PROBLEM TO WORK ON >>
Find the word "Simple" in the listing; pull out each line holding it.

EXTRACTED DATA >>
____
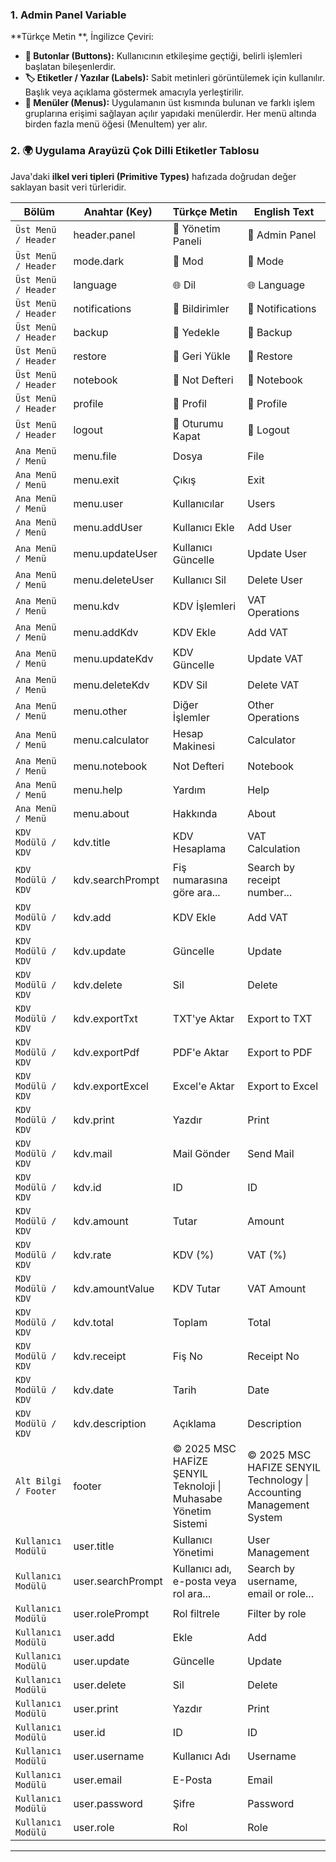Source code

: ### **1. Admin Panel Variable**
**Türkçe Metin **, İngilizce Çeviri:
- **🔘 Butonlar (Buttons):** Kullanıcının etkileşime geçtiği, belirli işlemleri başlatan bileşenlerdir.
- **🏷️ Etiketler / Yazılar (Labels):** Sabit metinleri görüntülemek için kullanılır. Başlık veya açıklama göstermek amacıyla yerleştirilir.
- **📂 Menüler (Menus):** Uygulamanın üst kısmında bulunan ve farklı işlem gruplarına erişimi sağlayan açılır yapıdaki menülerdir. Her menü altında birden fazla menü öğesi (MenuItem) yer alır.

### **2.  🌍 Uygulama Arayüzü Çok Dilli Etiketler Tablosu**
Java'daki **ilkel veri tipleri (Primitive Types)** hafızada doğrudan değer saklayan basit veri türleridir.

| Bölüm                | Anahtar (Key)    | Türkçe Metin     | English Text      |
|----------------------|------------------|------------------|-------------------|
| `Üst Menü / Header`  | header.panel     | 🔧 Yönetim Paneli | 🔧 Admin Panel    |
| `Üst Menü / Header`  | mode.dark        | 🌙 Mod           | 🌙 Mode           |
| `Üst Menü / Header`  | language         | 🌐 Dil           | 🌐 Language       |
| `Üst Menü / Header`  | notifications    | 🔔 Bildirimler   | 🔔 Notifications  |
| `Üst Menü / Header`  | backup           | 💾 Yedekle       | 💾 Backup         |
| `Üst Menü / Header`  | restore          | 🔁 Geri Yükle    | 🔁 Restore        |
| `Üst Menü / Header`  | notebook         | 📝 Not Defteri   | 📝 Notebook       |
| `Üst Menü / Header`  | profile          | 👤 Profil        | 👤 Profile        |
| `Üst Menü / Header`  | logout           | 🚦 Oturumu Kapat |  🚦 Logout        |
| `Ana Menü / Menü`    | menu.file        | Dosya            | File              |
| `Ana Menü / Menü`    | menu.exit        | Çıkış            | Exit              |
| `Ana Menü / Menü`    | menu.user        | Kullanıcılar     | Users             |
| `Ana Menü / Menü`    | menu.addUser     | Kullanıcı Ekle   | Add User          |
| `Ana Menü / Menü`    | menu.updateUser  | Kullanıcı Güncelle | Update User       |
| `Ana Menü / Menü`    | menu.deleteUser  | Kullanıcı Sil    | Delete User       |
| `Ana Menü / Menü`    | menu.kdv         | KDV İşlemleri    | VAT Operations    |
| `Ana Menü / Menü`    | menu.addKdv      | KDV Ekle         | Add VAT           |
| `Ana Menü / Menü`    | menu.updateKdv   | KDV Güncelle     | Update VAT        |
| `Ana Menü / Menü`    | menu.deleteKdv   | KDV Sil          | Delete VAT        |
| `Ana Menü / Menü`    | menu.other       | Diğer İşlemler   | Other Operations  |
| `Ana Menü / Menü`    | menu.calculator  | Hesap Makinesi   | Calculator        |
| `Ana Menü / Menü`    | menu.notebook    | Not Defteri      | Notebook          |
| `Ana Menü / Menü`    | menu.help        | Yardım           | Help              |
| `Ana Menü / Menü`    | menu.about       | Hakkında         | About             |
| `KDV Modülü / KDV`   | kdv.title        | KDV Hesaplama    | VAT Calculation   |
| `KDV Modülü / KDV`   | kdv.searchPrompt | Fiş numarasına göre ara... | Search by receipt number... |
| `KDV Modülü / KDV`   | kdv.add          | KDV Ekle         | Add VAT           |
| `KDV Modülü / KDV`   | kdv.update       | Güncelle         | Update            |
| `KDV Modülü / KDV`   | kdv.delete       | Sil              | Delete            |
| `KDV Modülü / KDV`   | kdv.exportTxt    | TXT'ye Aktar     | Export to TXT     |
| `KDV Modülü / KDV`   | kdv.exportPdf    | PDF'e Aktar      | Export to PDF     |
| `KDV Modülü / KDV`   | kdv.exportExcel  | Excel'e Aktar    | Export to Excel   |
| `KDV Modülü / KDV`   | kdv.print        | Yazdır           | Print             |
| `KDV Modülü / KDV`   | kdv.mail         | Mail Gönder      | Send Mail         |
| `KDV Modülü / KDV`   | kdv.id           | ID               | ID                |
| `KDV Modülü / KDV`   | kdv.amount       | Tutar            | Amount            |
| `KDV Modülü / KDV`   | kdv.rate         | KDV (%)          | VAT (%)           |
| `KDV Modülü / KDV`   | kdv.amountValue  | KDV Tutar        | VAT Amount        |
| `KDV Modülü / KDV`   | kdv.total        | Toplam           | Total             |
| `KDV Modülü / KDV`   | kdv.receipt      | Fiş No           | Receipt No        |
| `KDV Modülü / KDV`   | kdv.date         | Tarih            | Date              |
| `KDV Modülü / KDV`   | kdv.description  | Açıklama         | Description       |
| `Alt Bilgi / Footer` | footer           | © 2025 MSC HAFİZE ŞENYIL Teknoloji \| Muhasabe Yönetim Sistemi | © 2025 MSC HAFIZE SENYIL Technology \| Accounting Management System |
| `Kullanıcı Modülü`   | user.title       | Kullanıcı Yönetimi | User Management   |
| `Kullanıcı Modülü`   | user.searchPrompt | Kullanıcı adı, e-posta veya rol ara... | Search by username, email or role... |
| `Kullanıcı Modülü`   | user.rolePrompt  | Rol filtrele     | Filter by role    |
| `Kullanıcı Modülü`   | user.add         | Ekle             | Add               |
| `Kullanıcı Modülü`   | user.update      | Güncelle         | Update            |
| `Kullanıcı Modülü`   | user.delete      | Sil              | Delete            |
| `Kullanıcı Modülü`   | user.print       | Yazdır           | Print             |
| `Kullanıcı Modülü`   | user.id          | ID               | ID                |
| `Kullanıcı Modülü`   | user.username    | Kullanıcı Adı    | Username          |
| `Kullanıcı Modülü`   | user.email       | E-Posta          | Email             |
| `Kullanıcı Modülü`   | user.password    | Şifre            | Password          |
| `Kullanıcı Modülü`   | user.role        | Rol              | Role              |

---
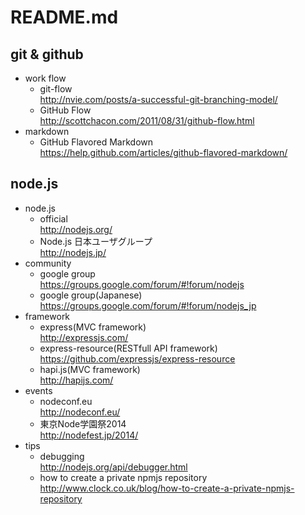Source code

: # README.md

## git & github

- work flow  
  - git-flow  
    http://nvie.com/posts/a-successful-git-branching-model/
  - GitHub Flow  
    http://scottchacon.com/2011/08/31/github-flow.html
- markdown
  - GitHub Flavored Markdown  
    https://help.github.com/articles/github-flavored-markdown/

## node.js

- node.js
  - official  
    http://nodejs.org/
  - Node.js 日本ユーザグループ  
    http://nodejs.jp/
- community
  - google group  
    https://groups.google.com/forum/#!forum/nodejs
  - google group(Japanese)  
    https://groups.google.com/forum/#!forum/nodejs_jp
- framework
  - express(MVC framework)  
    http://expressjs.com/
  - express-resource(RESTfull API framework)  
    https://github.com/expressjs/express-resource
  - hapi.js(MVC framework)  
    http://hapijs.com/
- events
  - nodeconf.eu  
    http://nodeconf.eu/
  - 東京Node学園祭2014  
    http://nodefest.jp/2014/
- tips
  - debugging  
    http://nodejs.org/api/debugger.html
  - how to create a private npmjs repository  
    http://www.clock.co.uk/blog/how-to-create-a-private-npmjs-repository
  
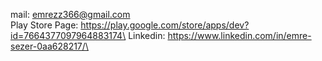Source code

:mail: emrezz366@gmail.com\
Play Store Page: https://play.google.com/store/apps/dev?id=7664377097964883174\
Linkedin: https://www.linkedin.com/in/emre-sezer-0aa628217/\
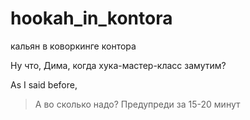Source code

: # hookah_in_kontora
кальян в коворкинге контора

Ну что, Дима, когда хука-мастер-класс замутим?

As I said before,
  >А во сколько надо? Предупреди за 15-20 минут
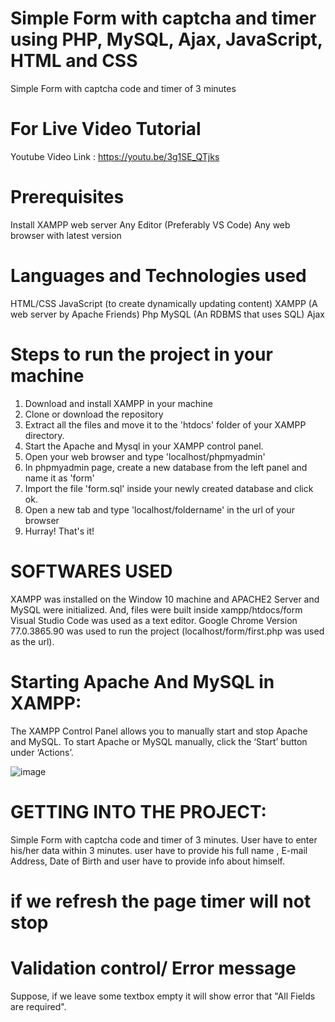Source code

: # Simple Form with captcha and timer using PHP, MySQL, Ajax, JavaScript, HTML and CSS
Simple Form with captcha code and timer of 3 minutes

# For Live Video Tutorial
Youtube Video Link : https://youtu.be/3g1SE_QTjks

# Prerequisites
Install XAMPP web server
Any Editor (Preferably VS Code)
Any web browser with latest version

# Languages and Technologies used
HTML/CSS
JavaScript (to create dynamically updating content)
XAMPP (A web server by Apache Friends)
Php
MySQL (An RDBMS that uses SQL)
Ajax

# Steps to run the project in your machine
1. Download and install XAMPP in your machine
2. Clone or download the repository
3. Extract all the files and move it to the 'htdocs' folder of your XAMPP directory.
4. Start the Apache and Mysql in your XAMPP control panel.
5. Open your web browser and type 'localhost/phpmyadmin'
6. In phpmyadmin page, create a new database from the left panel and name it as 'form'
7. Import the file 'form.sql' inside your newly created database and click ok.
8. Open a new tab and type 'localhost/foldername' in the url of your browser
9. Hurray! That's it!

# SOFTWARES USED
XAMPP was installed on the Window 10 machine and APACHE2 Server and MySQL were initialized. And, files were built inside xampp/htdocs/form
Visual Studio Code was used as a text editor.
Google Chrome Version 77.0.3865.90 was used to run the project (localhost/form/first.php was used as the url).

# Starting Apache And MySQL in XAMPP:
The XAMPP Control Panel allows you to manually start and stop Apache and MySQL. To start Apache or MySQL manually, click the ‘Start’ button under ‘Actions’.

![image](https://user-images.githubusercontent.com/68114246/136844437-4c5d16d0-b79e-422b-872a-6dbf2989258a.png)

# GETTING INTO THE PROJECT:
Simple Form with captcha code and timer of 3 minutes.
User have to enter his/her data within 3 minutes.
user have to provide his full name , E-mail Address, Date of Birth and user have to provide info about himself.

# if we refresh the page timer will not stop

# Validation control/ Error message
Suppose, if we leave some textbox empty it will show error that "All Fields are required".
____
SOLUTION TO THIS TASK >>
: # Simple Form with captcha and timer using PHP, MySQL, Ajax, JavaScript, HTML and CSS
Simple Form with captcha code and timer of 3 minutes
Simple Form with captcha code and timer of 3 minutes.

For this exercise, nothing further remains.